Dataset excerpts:
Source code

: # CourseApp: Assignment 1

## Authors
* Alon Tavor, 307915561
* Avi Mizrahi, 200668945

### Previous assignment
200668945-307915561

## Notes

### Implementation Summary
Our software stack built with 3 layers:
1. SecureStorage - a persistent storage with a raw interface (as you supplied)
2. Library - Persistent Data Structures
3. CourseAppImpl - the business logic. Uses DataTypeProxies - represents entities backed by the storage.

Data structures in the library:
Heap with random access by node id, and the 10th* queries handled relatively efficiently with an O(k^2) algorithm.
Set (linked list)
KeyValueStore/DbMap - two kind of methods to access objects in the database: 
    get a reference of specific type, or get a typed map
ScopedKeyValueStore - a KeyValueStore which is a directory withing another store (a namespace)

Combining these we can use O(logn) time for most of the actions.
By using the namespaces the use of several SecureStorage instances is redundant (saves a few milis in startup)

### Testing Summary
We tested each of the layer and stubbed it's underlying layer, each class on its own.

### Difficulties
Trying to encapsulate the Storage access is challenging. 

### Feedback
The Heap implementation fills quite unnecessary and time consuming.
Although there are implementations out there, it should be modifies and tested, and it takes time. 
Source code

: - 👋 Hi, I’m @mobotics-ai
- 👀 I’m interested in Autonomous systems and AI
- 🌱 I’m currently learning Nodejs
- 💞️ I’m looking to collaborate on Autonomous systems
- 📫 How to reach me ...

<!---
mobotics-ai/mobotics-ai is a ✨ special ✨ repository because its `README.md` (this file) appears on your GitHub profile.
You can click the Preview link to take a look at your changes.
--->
* * *
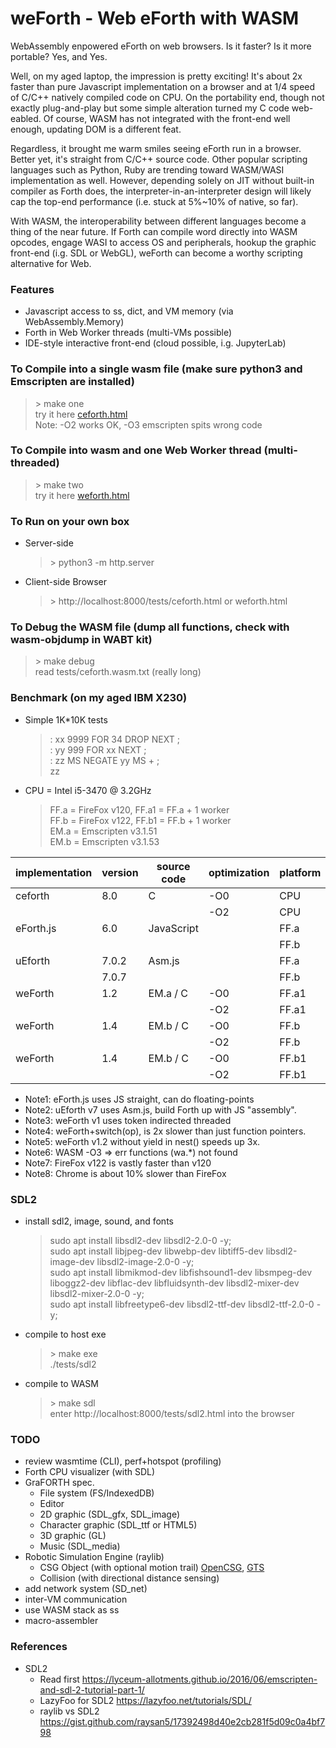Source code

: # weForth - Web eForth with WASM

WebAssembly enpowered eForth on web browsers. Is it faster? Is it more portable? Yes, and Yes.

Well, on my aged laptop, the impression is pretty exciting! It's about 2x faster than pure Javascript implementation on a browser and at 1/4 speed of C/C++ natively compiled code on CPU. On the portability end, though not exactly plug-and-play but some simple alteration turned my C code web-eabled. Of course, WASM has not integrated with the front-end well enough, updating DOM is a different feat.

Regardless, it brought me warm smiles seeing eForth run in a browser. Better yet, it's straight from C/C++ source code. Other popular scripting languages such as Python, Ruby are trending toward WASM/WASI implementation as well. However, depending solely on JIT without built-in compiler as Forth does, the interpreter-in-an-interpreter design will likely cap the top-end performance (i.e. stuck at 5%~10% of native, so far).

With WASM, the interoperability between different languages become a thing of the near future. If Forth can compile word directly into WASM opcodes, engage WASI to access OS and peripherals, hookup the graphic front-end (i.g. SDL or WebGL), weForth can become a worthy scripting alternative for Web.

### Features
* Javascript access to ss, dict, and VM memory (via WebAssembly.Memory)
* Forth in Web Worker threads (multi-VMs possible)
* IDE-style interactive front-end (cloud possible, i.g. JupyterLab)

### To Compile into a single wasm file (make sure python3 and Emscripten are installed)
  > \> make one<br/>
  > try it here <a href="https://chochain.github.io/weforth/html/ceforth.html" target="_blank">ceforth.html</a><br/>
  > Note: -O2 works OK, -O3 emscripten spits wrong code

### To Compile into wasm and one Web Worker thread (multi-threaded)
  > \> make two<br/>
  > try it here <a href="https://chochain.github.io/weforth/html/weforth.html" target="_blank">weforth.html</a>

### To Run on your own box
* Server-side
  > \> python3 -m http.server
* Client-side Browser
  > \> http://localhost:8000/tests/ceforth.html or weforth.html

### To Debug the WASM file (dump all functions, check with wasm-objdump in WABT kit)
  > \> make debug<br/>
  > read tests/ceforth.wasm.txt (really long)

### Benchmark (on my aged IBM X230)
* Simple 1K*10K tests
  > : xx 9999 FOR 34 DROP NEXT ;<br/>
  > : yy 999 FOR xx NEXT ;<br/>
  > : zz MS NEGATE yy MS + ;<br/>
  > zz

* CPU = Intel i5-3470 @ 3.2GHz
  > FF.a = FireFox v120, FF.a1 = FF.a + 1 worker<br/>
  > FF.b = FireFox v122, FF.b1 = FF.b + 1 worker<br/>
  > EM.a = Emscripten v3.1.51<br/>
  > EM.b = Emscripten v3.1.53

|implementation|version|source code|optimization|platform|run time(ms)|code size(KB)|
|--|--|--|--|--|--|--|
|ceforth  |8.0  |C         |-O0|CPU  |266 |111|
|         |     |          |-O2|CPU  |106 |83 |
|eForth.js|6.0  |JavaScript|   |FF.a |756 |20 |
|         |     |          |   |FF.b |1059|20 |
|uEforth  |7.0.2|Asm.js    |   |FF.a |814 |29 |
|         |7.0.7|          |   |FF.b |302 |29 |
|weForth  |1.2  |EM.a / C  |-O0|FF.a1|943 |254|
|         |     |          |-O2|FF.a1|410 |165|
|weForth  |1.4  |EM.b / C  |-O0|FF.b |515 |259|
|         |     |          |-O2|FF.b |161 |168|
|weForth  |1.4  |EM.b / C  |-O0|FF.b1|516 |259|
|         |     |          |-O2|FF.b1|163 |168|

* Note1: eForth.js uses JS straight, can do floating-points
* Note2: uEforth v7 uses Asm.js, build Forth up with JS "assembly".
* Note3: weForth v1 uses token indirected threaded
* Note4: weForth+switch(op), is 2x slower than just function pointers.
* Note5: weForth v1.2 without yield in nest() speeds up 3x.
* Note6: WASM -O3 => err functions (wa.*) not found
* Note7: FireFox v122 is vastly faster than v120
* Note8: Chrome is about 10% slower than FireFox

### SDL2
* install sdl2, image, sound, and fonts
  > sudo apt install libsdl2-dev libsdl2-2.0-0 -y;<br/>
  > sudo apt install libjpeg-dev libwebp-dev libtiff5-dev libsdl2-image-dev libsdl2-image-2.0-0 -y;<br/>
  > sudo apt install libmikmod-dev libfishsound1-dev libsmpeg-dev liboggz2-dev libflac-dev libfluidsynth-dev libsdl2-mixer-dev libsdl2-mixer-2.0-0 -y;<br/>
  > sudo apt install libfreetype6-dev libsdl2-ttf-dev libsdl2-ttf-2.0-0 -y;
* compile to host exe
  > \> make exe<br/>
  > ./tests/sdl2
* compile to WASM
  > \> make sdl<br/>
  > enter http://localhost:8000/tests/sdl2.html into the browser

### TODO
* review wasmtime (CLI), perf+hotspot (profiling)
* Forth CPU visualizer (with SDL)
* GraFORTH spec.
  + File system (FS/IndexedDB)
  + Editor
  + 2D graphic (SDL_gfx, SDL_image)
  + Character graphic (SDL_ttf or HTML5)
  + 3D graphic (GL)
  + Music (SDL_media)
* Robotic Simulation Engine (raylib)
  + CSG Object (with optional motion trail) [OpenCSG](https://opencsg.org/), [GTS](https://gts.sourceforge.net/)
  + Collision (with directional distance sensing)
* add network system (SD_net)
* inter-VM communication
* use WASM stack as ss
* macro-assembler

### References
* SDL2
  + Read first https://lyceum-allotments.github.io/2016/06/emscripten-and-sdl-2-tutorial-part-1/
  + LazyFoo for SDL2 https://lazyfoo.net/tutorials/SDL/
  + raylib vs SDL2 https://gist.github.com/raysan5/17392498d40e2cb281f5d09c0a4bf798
==
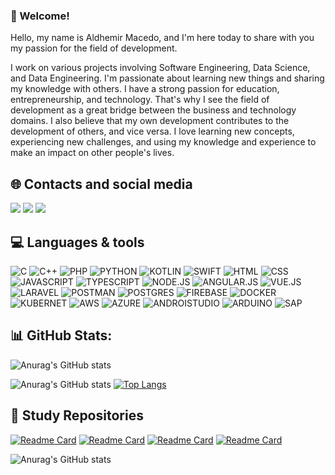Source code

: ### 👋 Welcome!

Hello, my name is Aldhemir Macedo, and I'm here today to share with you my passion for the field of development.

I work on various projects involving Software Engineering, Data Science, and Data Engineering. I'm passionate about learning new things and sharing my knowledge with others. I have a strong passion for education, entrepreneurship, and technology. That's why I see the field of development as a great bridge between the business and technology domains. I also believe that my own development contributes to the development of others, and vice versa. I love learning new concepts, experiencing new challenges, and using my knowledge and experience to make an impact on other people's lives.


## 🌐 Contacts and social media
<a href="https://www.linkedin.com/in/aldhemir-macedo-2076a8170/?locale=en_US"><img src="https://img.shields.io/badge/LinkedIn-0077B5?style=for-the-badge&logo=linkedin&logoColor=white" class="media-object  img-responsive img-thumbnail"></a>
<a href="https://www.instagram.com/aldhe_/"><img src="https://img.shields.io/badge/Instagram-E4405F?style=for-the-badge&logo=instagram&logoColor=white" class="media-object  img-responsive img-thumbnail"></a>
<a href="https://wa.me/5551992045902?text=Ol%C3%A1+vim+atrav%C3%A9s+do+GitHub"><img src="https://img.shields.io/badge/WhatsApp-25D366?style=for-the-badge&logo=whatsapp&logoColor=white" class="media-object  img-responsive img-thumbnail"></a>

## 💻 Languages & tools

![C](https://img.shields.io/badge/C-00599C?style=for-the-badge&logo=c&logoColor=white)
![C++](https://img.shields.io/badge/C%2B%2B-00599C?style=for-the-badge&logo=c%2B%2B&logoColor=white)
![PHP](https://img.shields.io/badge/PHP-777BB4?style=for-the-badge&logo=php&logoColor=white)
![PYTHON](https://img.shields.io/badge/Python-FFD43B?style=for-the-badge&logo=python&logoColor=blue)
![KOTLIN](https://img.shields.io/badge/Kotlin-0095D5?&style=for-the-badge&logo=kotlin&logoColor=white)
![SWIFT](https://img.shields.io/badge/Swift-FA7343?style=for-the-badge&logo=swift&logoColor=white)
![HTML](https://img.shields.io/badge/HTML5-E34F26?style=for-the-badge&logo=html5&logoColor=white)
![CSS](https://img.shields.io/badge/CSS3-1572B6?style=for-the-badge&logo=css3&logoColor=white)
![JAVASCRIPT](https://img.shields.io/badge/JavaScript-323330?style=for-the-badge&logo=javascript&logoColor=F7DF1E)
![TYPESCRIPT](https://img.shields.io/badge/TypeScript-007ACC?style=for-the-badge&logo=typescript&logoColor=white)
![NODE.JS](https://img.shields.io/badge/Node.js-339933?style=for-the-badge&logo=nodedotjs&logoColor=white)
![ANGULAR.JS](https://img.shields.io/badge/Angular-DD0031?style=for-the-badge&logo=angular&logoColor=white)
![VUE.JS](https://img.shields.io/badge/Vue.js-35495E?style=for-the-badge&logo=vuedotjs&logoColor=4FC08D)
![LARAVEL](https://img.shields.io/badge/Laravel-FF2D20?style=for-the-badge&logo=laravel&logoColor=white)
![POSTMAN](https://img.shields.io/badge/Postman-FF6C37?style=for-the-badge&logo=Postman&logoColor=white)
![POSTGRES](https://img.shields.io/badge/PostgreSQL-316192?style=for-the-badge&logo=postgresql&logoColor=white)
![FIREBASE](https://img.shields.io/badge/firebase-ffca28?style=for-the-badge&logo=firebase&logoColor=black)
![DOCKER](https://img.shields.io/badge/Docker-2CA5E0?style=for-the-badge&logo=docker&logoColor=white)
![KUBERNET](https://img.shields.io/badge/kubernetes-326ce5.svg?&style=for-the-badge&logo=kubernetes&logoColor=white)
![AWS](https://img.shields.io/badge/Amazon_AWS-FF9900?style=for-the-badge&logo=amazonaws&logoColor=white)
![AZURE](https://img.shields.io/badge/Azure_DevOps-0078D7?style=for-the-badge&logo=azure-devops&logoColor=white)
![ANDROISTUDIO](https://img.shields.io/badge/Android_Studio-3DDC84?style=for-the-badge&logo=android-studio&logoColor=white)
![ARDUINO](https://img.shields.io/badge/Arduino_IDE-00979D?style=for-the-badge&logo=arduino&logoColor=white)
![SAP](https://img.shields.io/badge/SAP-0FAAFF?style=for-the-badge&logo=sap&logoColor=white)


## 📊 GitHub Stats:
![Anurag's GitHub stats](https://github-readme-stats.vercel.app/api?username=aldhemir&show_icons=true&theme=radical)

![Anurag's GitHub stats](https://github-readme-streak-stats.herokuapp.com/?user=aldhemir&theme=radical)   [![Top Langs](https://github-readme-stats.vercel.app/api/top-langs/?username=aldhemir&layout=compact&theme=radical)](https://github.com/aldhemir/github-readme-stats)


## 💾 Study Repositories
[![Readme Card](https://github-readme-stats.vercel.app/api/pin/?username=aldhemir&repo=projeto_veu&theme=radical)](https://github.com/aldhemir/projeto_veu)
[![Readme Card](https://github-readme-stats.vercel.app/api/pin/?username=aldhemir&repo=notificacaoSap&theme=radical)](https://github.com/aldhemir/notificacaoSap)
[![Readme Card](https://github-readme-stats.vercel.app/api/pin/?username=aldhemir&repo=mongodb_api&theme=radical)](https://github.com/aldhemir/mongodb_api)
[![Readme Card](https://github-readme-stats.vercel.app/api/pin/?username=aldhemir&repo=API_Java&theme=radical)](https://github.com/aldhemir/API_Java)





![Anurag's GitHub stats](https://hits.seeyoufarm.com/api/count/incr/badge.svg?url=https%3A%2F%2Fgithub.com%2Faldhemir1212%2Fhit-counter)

- ABOUT THIS TASK
Given the records above, restate word for word only the lines starting at the one with "(CLI), perf+hotspot (profiling)" and ending at the one with "raylib vs SDL2".

- COMPLETED TASK
* review wasmtime (CLI), perf+hotspot (profiling)
* Forth CPU visualizer (with SDL)
* GraFORTH spec.
  + File system (FS/IndexedDB)
  + Editor
  + 2D graphic (SDL_gfx, SDL_image)
  + Character graphic (SDL_ttf or HTML5)
  + 3D graphic (GL)
  + Music (SDL_media)
* Robotic Simulation Engine (raylib)
  + CSG Object (with optional motion trail) [OpenCSG](https://opencsg.org/), [GTS](https://gts.sourceforge.net/)
  + Collision (with directional distance sensing)
* add network system (SD_net)
* inter-VM communication
* use WASM stack as ss
* macro-assembler

### References
* SDL2
  + Read first https://lyceum-allotments.github.io/2016/06/emscripten-and-sdl-2-tutorial-part-1/
  + LazyFoo for SDL2 https://lazyfoo.net/tutorials/SDL/
  + raylib vs SDL2 https://gist.github.com/raysan5/17392498d40e2cb281f5d09c0a4bf798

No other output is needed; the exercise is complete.